What is required:
For each line of the data that includes the word "จำนวน", copy the line.
* * *
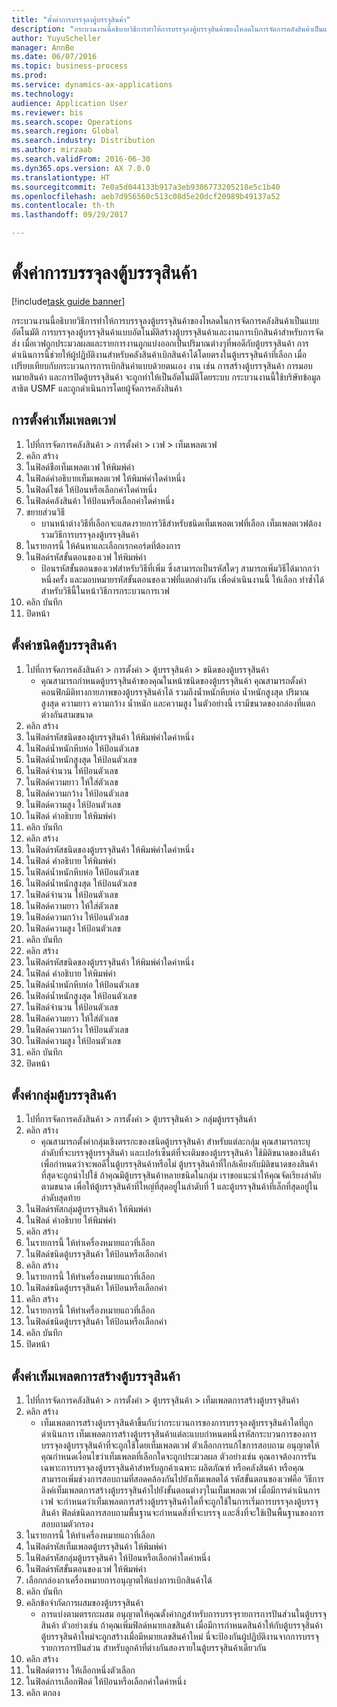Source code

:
 ```yaml
--- 
title: "ตั้งค่าการบรรจุลงตู้บรรจุสินค้า"
description: "กระบวนงานนี้อธิบายวิธีการทำให้การบรรจุลงตู้บรรจุสินค้าของโหลดในการจัดการคลังสินค้าเป็นแบบอัตโนมัติ "
author: YuyuScheller
manager: AnnBe
ms.date: 06/07/2016
ms.topic: business-process
ms.prod: 
ms.service: dynamics-ax-applications
ms.technology: 
audience: Application User
ms.reviewer: bis
ms.search.scope: Operations
ms.search.region: Global
ms.search.industry: Distribution
ms.author: mirzaab
ms.search.validFrom: 2016-06-30
ms.dyn365.ops.version: AX 7.0.0
ms.translationtype: HT
ms.sourcegitcommit: 7e0a5d044133b917a3eb9386773205218e5c1b40
ms.openlocfilehash: aeb7d956560c513c08d5e20dcf20989b49137a52
ms.contentlocale: th-th
ms.lasthandoff: 09/29/2017

---
```

# <a name="set-up-containerization"></a>ตั้งค่าการบรรจุลงตู้บรรจุสินค้า

[!include[task guide banner](../../includes/task-guide-banner.md)]

กระบวนงานนี้อธิบายวิธีการทำให้การบรรจุลงตู้บรรจุสินค้าของโหลดในการจัดการคลังสินค้าเป็นแบบอัตโนมัติ  การบรรจุลงตู้บรรจุสินค้าแบบอัตโนมัติสร้างตู้บรรจุสินค้าและงานการเบิกสินค้าสำหรับการจัดส่ง เมื่อเวฟถูกประมวลผลและรายการงานถูกแบ่งออกเป็นปริมาณต่างๆที่พอดีกับตู้บรรจุสินค้า การดำเนินการนี้ช่วยให้ผู้ปฏิบัติงานสำหรับคลังสินค้าเบิกสินค้าได้โดยตรงในตู้บรรจุสินค้าที่เลือก เมื่อเปรียบเทียบกับกระบวนการการเบิกสินค่าแบบด้วยตนเอง งาน เช่น การสร้างตู้บรรจุสินค้า การมอบหมายสินค้า และการปิดตู้บรรจุสินค้า จะถูกทำให้เป็นอัตโนมัติโดยระบบ กระบวนงานนี้ใช้บริษัทข้อมูลสาธิต USMF และถูกดำเนินการโดยผู้จัดการคลังสินค้า


## <a name="set-up-a-wave-template"></a>การตั้งค่าเท็มเพลตเวฟ
1. ไปที่การจัดการคลังสินค้า > การตั้งค่า > เวฟ > เท็มเพลตเวฟ
2. คลิก สร้าง
3. ในฟิลด์ชือเท็มเพลตเวฟ ให้พิมพ์ค่า
4. ในฟิลด์คำอธิบายเท็มเพลตเวฟ ให้พิมพ์ค่าใดค่าหนึ่ง
5. ในฟิลด์ไซต์ ให้ป้อนหรือเลือกค่าใดค่าหนึ่ง
6. ในฟิลด์คลังสินค้า ให้ป้อนหรือเลือกค่าใดค่าหนึ่ง
7. ขยายส่วนวิธี
    * บานหน้าต่างวิธีที่เลือกจะแสดงรายการวิธีสำหรับชนิดเท็มเพลตเวฟที่เลือก  เท็มเพลตเวฟต้องรวมวิธีการบรรจุลงตู้บรรจุสินค้า  
8. ในรายการนี้ ให้ค้นหาและเลือกเรกคอร์ดที่ต้องการ
9. ในฟิลด์รหัสขั้นตอนของเวฟ ให้พิมพ์ค่า
    * ป้อนรหัสขั้นตอนของเวฟสำหรับวิธีที่เพิ่ม ซึ่งสามารถเป็นรหัสใดๆ  สามารถเพิ่มวิธีได้มากกว่าหนึ่งครั้ง และมอบหมายรหัสขั้นตอนของเวฟที่แตกต่างกัน เพื่อดำเนินงานนี้ ให้เลือก ทำซ้ำได้ สำหรับวิธีนี้ในหน้าวิธีการกระบวนการเวฟ  
10. คลิก บันทึก
11. ปิดหน้า

## <a name="set-up-a-container-type"></a>ตั้งค่าชนิดตู้บรรจุสินค้า
1. ไปที่การจัดการคลังสินค้า > การตั้งค่า > ตู้บรรจุสินค้า > ชนิดของตู้บรรจุสินค้า
    * คุณสามารถกำหนดตู้บรรจุสินค้าของคุณในหน้าชนิดของตู้บรรจุสินค้า คุณสามารถตั้งค่าคอนฟิกมิติทางกายภาพของตู้บรรจุสินค้าได้ รวมถึงน้ำหนักหีบห่อ น้ำหนักสูงสุด ปริมาณสูงสุด ความยาว ความกว้าง น้ำหนัก และความสูง  ในตัวอย่างนี้ เรามีขนาดของกล่องที่แตกต่างกันสามขนาด  
2. คลิก สร้าง
3. ในฟิลด์รหัสชนิดของตู้บรรจุสินค้า ให้พิมพ์ค่าใดค่าหนึ่ง
4. ในฟิลด์น้ำหนักหีบห่อ ให้ป้อนตัวเลข
5. ในฟิลด์น้ำหนักสูงสุด ให้ป้อนตัวเลข
6. ในฟิลด์จำนวน ให้ป้อนตัวเลข
7. ในฟิลด์ความยาว ให้ใส่ตัวเลข
8. ในฟิลด์ความกว้าง ให้ป้อนตัวเลข
9. ในฟิลด์ความสูง ให้ป้อนตัวเลข
10. ในฟิลด์ คำอธิบาย ให้พิมพ์ค่า
11. คลิก บันทึก
12. คลิก สร้าง
13. ในฟิลด์รหัสชนิดของตู้บรรจุสินค้า ให้พิมพ์ค่าใดค่าหนึ่ง
14. ในฟิลด์ คำอธิบาย ให้พิมพ์ค่า
15. ในฟิลด์น้ำหนักหีบห่อ ให้ป้อนตัวเลข
16. ในฟิลด์น้ำหนักสูงสุด ให้ป้อนตัวเลข
17. ในฟิลด์จำนวน ให้ป้อนตัวเลข
18. ในฟิลด์ความยาว ให้ใส่ตัวเลข
19. ในฟิลด์ความกว้าง ให้ป้อนตัวเลข
20. ในฟิลด์ความสูง ให้ป้อนตัวเลข
21. คลิก บันทึก
22. คลิก สร้าง
23. ในฟิลด์รหัสชนิดของตู้บรรจุสินค้า ให้พิมพ์ค่าใดค่าหนึ่ง
24. ในฟิลด์ คำอธิบาย ให้พิมพ์ค่า
25. ในฟิลด์น้ำหนักหีบห่อ ให้ป้อนตัวเลข
26. ในฟิลด์น้ำหนักสูงสุด ให้ป้อนตัวเลข
27. ในฟิลด์จำนวน ให้ป้อนตัวเลข
28. ในฟิลด์ความยาว ให้ใส่ตัวเลข
29. ในฟิลด์ความกว้าง ให้ป้อนตัวเลข
30. ในฟิลด์ความสูง ให้ป้อนตัวเลข
31. คลิก บันทึก
32. ปิดหน้า

## <a name="set-up-a-container-group"></a>ตั้งค่ากลุ่มตู้บรรจุสินค้า
1. ไปที่การจัดการคลังสินค้า > การตั้งค่า > ตู้บรรจุสินค้า > กลุ่มตู้บรรจุสินค้า
2. คลิก สร้าง
    * คุณสามารถตั้งค่ากลุ่มเชิงตรรกะของชนิดตู้บรรจุสินค้า  สำหรับแต่ละกลุ่ม คุณสามารถระบุลำดับที่จะบรรจุตู้บรรจุสินค้า และเปอร์เซ็นต์ที่จะเติมของตู้บรรจุสินค้า ใช้มิติขนาดของสินค้าเพื่อกำหนดว่าจะพอดีในตู้บรรจุสินค้าหรือไม่ ตู้บรรจุสินค้าที่ใกล้เคียงกับมิติขนาดของสินค้าที่สุดจะถูกนำไปใช้  ถ้าคุณมีตู้บรรจุสินค้าหลายชนิดในกลุ่ม เราขอแนะนำให้คุณจัดเรียงลำดับตามขนาด เพื่อให้ตู้บรรจุสินค้าที่ใหญ่ที่สุดอยู่ในลำดับที่ 1 และตู้บรรจุสินค้าที่เล็กที่สุดอยู่ในลำดับสุดท้าย    
3. ในฟิลด์รหัสกลุ่มตู้บรรจุสินค้า ให้พิมพ์ค่า
4. ในฟิลด์ คำอธิบาย ให้พิมพ์ค่า
5. คลิก สร้าง
6. ในรายการนี้ ให้ทำเครื่องหมายแถวที่เลือก
7. ในฟิลด์ชนิดตู้บรรจุสินค้า ให้ป้อนหรือเลือกค่า
8. คลิก สร้าง
9. ในรายการนี้ ให้ทำเครื่องหมายแถวที่เลือก
10. ในฟิลด์ชนิดตู้บรรจุสินค้า ให้ป้อนหรือเลือกค่า
11. คลิก สร้าง
12. ในรายการนี้ ให้ทำเครื่องหมายแถวที่เลือก
13. ในฟิลด์ชนิดตู้บรรจุสินค้า ให้ป้อนหรือเลือกค่า
14. คลิก บันทึก
15. ปิดหน้า

## <a name="set-up-a-container-build-template"></a>ตั้งค่าเท็มเพลตการสร้างตู้บรรจุสินค้า
1. ไปที่การจัดการคลังสินค้า > การตั้งค่า > ตู้บรรจุสินค้า > เท็มเพลตการสร้างตู้บรรจุสินค้า
2. คลิก สร้าง
    * เท็มเพลตการสร้างตู้บรรจุสินค้าขี้นกับว่ากระบวนการของการบรรจุลงตู้บรรจุสินค้าใดที่ถูกดำเนินการ  เท็มเพลตการสร้างตู้บรรจุสินค้าแต่ละแบบกำหนดหนึ่งรหัสกระบวนการของการบรรจุลงตู้บรรจุสินค้าที่จะถูกใช้โดยเท็มเพลตเวฟ ตัวเลือกการแก้ไขการสอบถาม อนุญาตให้คุณกำหนดเงื่อนไขว่าเท็มเพลตที่เลือกใดจะถูกประมวลผล ตัวอย่างเช่น คุณอาจต้องการรันเฉพาะการบรรจุลงตู้บรรจุสินค้าสำหรับลูกค้าเฉพาะ ผลิตภัณฑ์ หรือคลังสินค้า หรือคุณสามารถเพิ่มช่วงการสอบถามที่สอดคล้องกันไปยังเท็มเพลตได้ รหัสขั้นตอนของเวฟคือ วิธีการลิงค์เท็มเพลตการสร้างตู้บรรจุสินค้าไปยังขั้นตอนต่างๆในเท็มเพลตเวฟ เมื่อมีการดำเนินการเวฟ จะกำหนดว่าเท็มเพลตการสร้างตู้บรรจุสินค้าใดที่จะถูกใช้ในการเริ่มการบรรจุลงตู้บรรจุสินค้า ฟิลด์ชนิดการสอบถามพื้นฐานจะกำหนดสิ่งที่จะบรรจุ และสิ่งที่จะใช้เป็นพื้นฐานของการสอบถามตัวกรอง  
3. ในรายการนี้ ให้ทำเครื่องหมายแถวที่เลือก
4. ในฟิลด์รหัสเท็มเพลตตู้บรรจุสินค้า ให้พิมพ์ค่า
5. ในฟิลด์รหัสกลุ่มตู้บรรจุสินค้า ให้ป้อนหรือเลือกค่าใดค่าหนึ่ง
6. ในฟิลด์รหัสขั้นตอนของเวฟ ให้พิมพ์ค่า
7. เลือกกล่องกาเครื่องหมายการอนุญาตให้แบ่งการเบิกสินค้าได้
8. คลิก บันทึก
9. คลิกข้อจำกัดการผสมของตู้บรรจุสินค้า
    * การแบ่งตามตรรกะผสม อนุญาตให้คุณตั้งค่ากฎสำหรับการบรรจุรายการการปันส่วนในตู้บรรจุสินค้า  ตัวอย่างเช่น ถ้าคุณเพิ่มฟิลด์หมายเลขสินค้า เมื่อมีการกำหนดสินค้าให้กับตู้บรรจุสินค้า ตู้บรรจุสินค้าใหม่จะถูกสร้างเมื่อมีหมายเลขสินค้าใหม่ นี่จะป้องกันผู้ปฏิบัติงานจากการบรรจุรายการการปันส่วน สำหรับลูกค้าที่ต่างกันสองรายในตู้บรรจุสินค้าเดียวกัน  
10. คลิก สร้าง
11. ในฟิลด์ตาราง ให้เลือกหนึ่งตัวเลือก
12. ในฟิลด์การเลือกฟิลด์ ให้ป้อนหรือเลือกค่าใดค่าหนึ่ง
13. คลิก ตกลง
* * *
Solution for this task:
6. ในฟิลด์จำนวน ให้ป้อนตัวเลข
17. ในฟิลด์จำนวน ให้ป้อนตัวเลข
27. ในฟิลด์จำนวน ให้ป้อนตัวเลข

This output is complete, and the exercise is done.